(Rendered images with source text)
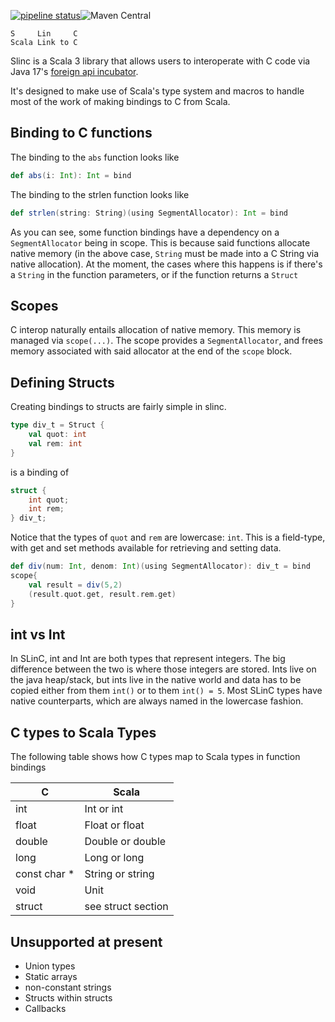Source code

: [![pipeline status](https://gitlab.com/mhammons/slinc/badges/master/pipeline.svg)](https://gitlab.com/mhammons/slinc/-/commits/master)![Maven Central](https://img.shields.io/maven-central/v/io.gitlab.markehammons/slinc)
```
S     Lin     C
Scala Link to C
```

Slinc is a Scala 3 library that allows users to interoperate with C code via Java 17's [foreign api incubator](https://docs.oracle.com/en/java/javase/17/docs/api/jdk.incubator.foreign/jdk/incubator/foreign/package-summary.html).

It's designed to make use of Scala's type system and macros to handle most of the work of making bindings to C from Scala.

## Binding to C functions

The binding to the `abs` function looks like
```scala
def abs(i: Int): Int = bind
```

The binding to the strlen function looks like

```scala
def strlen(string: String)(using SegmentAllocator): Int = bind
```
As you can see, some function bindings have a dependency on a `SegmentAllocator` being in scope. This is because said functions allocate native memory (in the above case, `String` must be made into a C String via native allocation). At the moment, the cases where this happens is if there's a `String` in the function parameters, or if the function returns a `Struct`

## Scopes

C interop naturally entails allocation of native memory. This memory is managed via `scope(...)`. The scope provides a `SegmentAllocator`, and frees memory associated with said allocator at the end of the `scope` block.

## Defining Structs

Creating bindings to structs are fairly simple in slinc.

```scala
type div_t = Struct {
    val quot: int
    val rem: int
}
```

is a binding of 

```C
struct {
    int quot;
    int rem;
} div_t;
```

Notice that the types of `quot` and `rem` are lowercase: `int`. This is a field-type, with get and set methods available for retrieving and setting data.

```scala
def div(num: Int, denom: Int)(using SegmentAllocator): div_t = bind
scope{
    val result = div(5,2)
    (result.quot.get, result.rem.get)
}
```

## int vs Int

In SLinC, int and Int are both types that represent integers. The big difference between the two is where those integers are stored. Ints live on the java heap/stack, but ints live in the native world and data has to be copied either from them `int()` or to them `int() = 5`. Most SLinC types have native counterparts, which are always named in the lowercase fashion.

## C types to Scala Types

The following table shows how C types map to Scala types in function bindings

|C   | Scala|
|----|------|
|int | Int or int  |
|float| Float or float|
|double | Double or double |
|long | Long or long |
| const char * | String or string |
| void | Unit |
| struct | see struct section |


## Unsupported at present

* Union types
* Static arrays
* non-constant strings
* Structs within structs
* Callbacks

WORK TO BE COMPLETED ▸ Your task is to return each line of the data above that contains the string "SegmentAllocator".

WRITTEN SOLUTION ▸
def strlen(string: String)(using SegmentAllocator): Int = bind
As you can see, some function bindings have a dependency on a `SegmentAllocator` being in scope. This is because said functions allocate native memory (in the above case, `String` must be made into a C String via native allocation). At the moment, the cases where this happens is if there's a `String` in the function parameters, or if the function returns a `Struct`
C interop naturally entails allocation of native memory. This memory is managed via `scope(...)`. The scope provides a `SegmentAllocator`, and frees memory associated with said allocator at the end of the `scope` block.
def div(num: Int, denom: Int)(using SegmentAllocator): div_t = bind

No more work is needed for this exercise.